== Data for processing ==
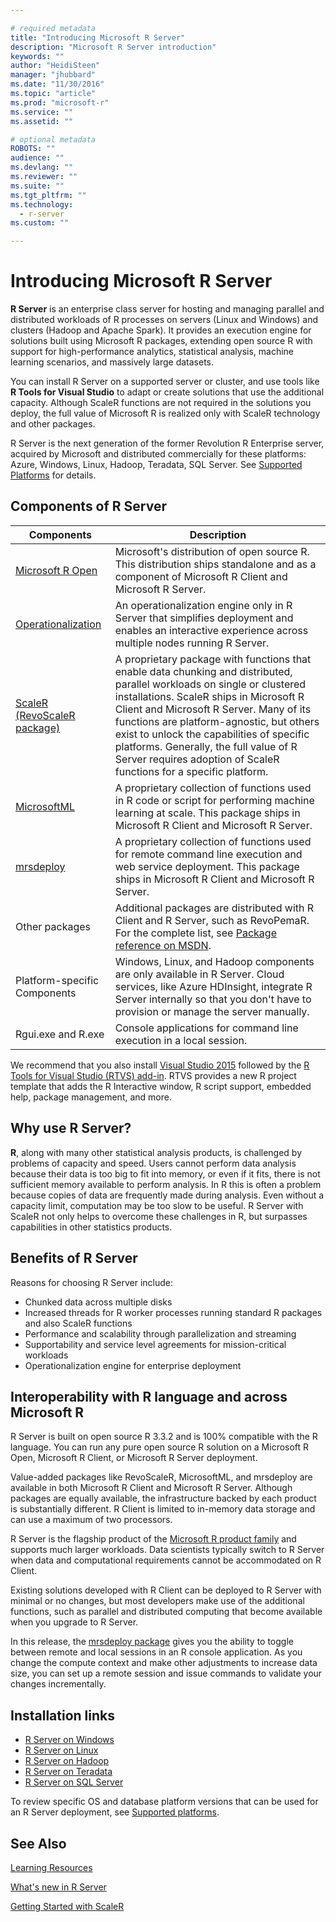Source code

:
 ```yaml
---

# required metadata
title: "Introducing Microsoft R Server"
description: "Microsoft R Server introduction"
keywords: ""
author: "HeidiSteen"
manager: "jhubbard"
ms.date: "11/30/2016"
ms.topic: "article"
ms.prod: "microsoft-r"
ms.service: ""
ms.assetid: ""

# optional metadata
ROBOTS: ""
audience: ""
ms.devlang: ""
ms.reviewer: ""
ms.suite: ""
ms.tgt_pltfrm: ""
ms.technology:
  - r-server
ms.custom: ""

---
```


# Introducing Microsoft R Server

**R Server** is an enterprise class server for hosting and managing parallel and distributed workloads of R processes on servers (Linux and Windows) and clusters (Hadoop and Apache Spark). It provides an execution engine for solutions built using Microsoft R packages, extending open source R with support for high-performance analytics, statistical analysis, machine learning scenarios, and massively large datasets.

You can install R Server on a supported server or cluster, and use tools like **R Tools for Visual Studio** to adapt or create solutions that use the additional capacity. Although ScaleR functions are not required in the solutions you deploy, the full value of Microsoft R is realized only with ScaleR technology and other packages.

R Server is the next generation of the former Revolution R Enterprise server, acquired by Microsoft and distributed commercially for these platforms: Azure, Windows, Linux, Hadoop, Teradata, SQL Server. See [Supported Platforms](rserver-install-supported-platforms.md) for details.

## Components of R Server

|Components | Description |
|----|---|
|[Microsoft R Open](r-open.md) | Microsoft's distribution of open source R. This distribution ships standalone and as a component of Microsoft R Client and Microsoft R Server. |
|[Operationalization](operationalize/about.md) |An operationalization engine only in R Server that simplifies deployment and enables an interactive experience across multiple nodes running R Server.|
|[ScaleR (RevoScaleR package)](scaler/scaler.md) | A proprietary package with functions that enable data chunking and distributed, parallel workloads on single or clustered installations. ScaleR ships in Microsoft R Client and Microsoft R Server. Many of its functions are platform-agnostic, but others exist to unlock the capabilities of specific platforms. Generally, the full value of R Server requires adoption of ScaleR functions for a specific platform. |
|[MicrosoftML](microsoftml/microsoftml.md) |A proprietary collection of functions used in R code or script for performing machine learning at scale. This package ships in Microsoft R Client and Microsoft R Server. |
|[mrsdeploy](mrsdeploy/mrsdeploy.md) |A proprietary collection of functions used for remote command line execution and web service deployment. This package ships in Microsoft R Client and Microsoft R Server.|
|Other packages | Additional packages are distributed with R Client and R Server, such as RevoPemaR. For the complete list, see [Package reference on MSDN](package-reference.md). |
|Platform-specific Components | Windows, Linux, and Hadoop components are only available in R Server. Cloud services, like Azure HDInsight, integrate R Server internally so that you don't have to provision or manage the server manually. |
|Rgui.exe and R.exe| Console applications for command line execution in a local session.|

We recommend that you also install [Visual Studio 2015](https://www.visualstudio.com/downloads/) followed by the [R Tools for Visual Studio (RTVS) add-in](https://www.visualstudio.com/vs/rtvs/). RTVS provides a new R project template that adds the R Interactive window, R script support, embedded help, package management, and more.

## Why use R Server?

 **R**, along with many other statistical analysis products, is challenged by problems of capacity and speed. Users cannot perform data analysis because their data is too big to fit into memory, or even if it fits, there is not sufficient memory available to perform analysis. In R this is often a problem because copies of data are frequently made during analysis. Even without a capacity limit, computation may be too slow to be useful. R Server with ScaleR not only helps to overcome these challenges in R, but surpasses capabilities in other statistics products.

## Benefits of R Server

Reasons for choosing R Server include:

* Chunked data across multiple disks
* Increased threads for R worker processes running standard R packages and also ScaleR functions
* Performance and scalability through parallelization and streaming
* Supportability and service level agreements for mission-critical workloads
* Operationalization engine for enterprise deployment

## Interoperability with R language and across Microsoft R

R Server is built on open source R 3.3.2 and is 100% compatible with the R language. You can run any pure open source R solution on a Microsoft R Open, Microsoft R Client, or Microsoft R Server deployment.

Value-added packages like RevoScaleR, MicrosoftML, and mrsdeploy are available in both Microsoft R Client and Microsoft R Server. Although packages are equally available, the infrastructure backed by each product is substantially different. R Client is limited to in-memory data storage and can use a maximum of two processors.

R Server is the flagship product of the [Microsoft R product family](microsoft-r-getting-started.md) and supports much larger workloads. Data scientists typically switch to R Server when data and computational requirements cannot be accommodated on R Client.

Existing solutions developed with R Client can be deployed to R Server with minimal or no changes, but most developers make use of the additional functions, such as parallel and distributed computing that become available when you upgrade to R Server.

In this release, the [mrsdeploy package](mrsdeploy/mrsdeploy.md) gives you the ability to toggle between remote and local sessions in an R console application. As you change the compute context and make other adjustments to increase data size, you can set up a remote session and issue commands to validate your changes incrementally.

## Installation links

+ [R Server on Windows](rserver-install-windows.md)
+ [R Server on Linux](rserver-install-linux-server.md)
+ [R Server on Hadoop](rserver-install-hadoop.md)
+ [R Server on Teradata](rserver-install-teradata-server.md)
+ [R Server on SQL Server](https://msdn.microsoft.com/library/mt604845.aspx)

To review specific OS and database platform versions that can be used for an R Server deployment, see [Supported platforms](rserver-install-supported-platforms.md).

## See Also

[Learning Resources](microsoft-r-more-resources.md)

[What's new in R Server](rserver-whats-new.md)

[Getting Started with ScaleR](scaler-getting-started.md)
===
- Problem statement -
Only one part of the material above is to be transcribed, namely the lines starting with the line that has "We recommend that" and going on through the line that has "also ScaleR functions", exactly as they stand.

- Reply to the exercise -
We recommend that you also install [Visual Studio 2015](https://www.visualstudio.com/downloads/) followed by the [R Tools for Visual Studio (RTVS) add-in](https://www.visualstudio.com/vs/rtvs/). RTVS provides a new R project template that adds the R Interactive window, R script support, embedded help, package management, and more.

## Why use R Server?

 **R**, along with many other statistical analysis products, is challenged by problems of capacity and speed. Users cannot perform data analysis because their data is too big to fit into memory, or even if it fits, there is not sufficient memory available to perform analysis. In R this is often a problem because copies of data are frequently made during analysis. Even without a capacity limit, computation may be too slow to be useful. R Server with ScaleR not only helps to overcome these challenges in R, but surpasses capabilities in other statistics products.

## Benefits of R Server

Reasons for choosing R Server include:

* Chunked data across multiple disks
* Increased threads for R worker processes running standard R packages and also ScaleR functions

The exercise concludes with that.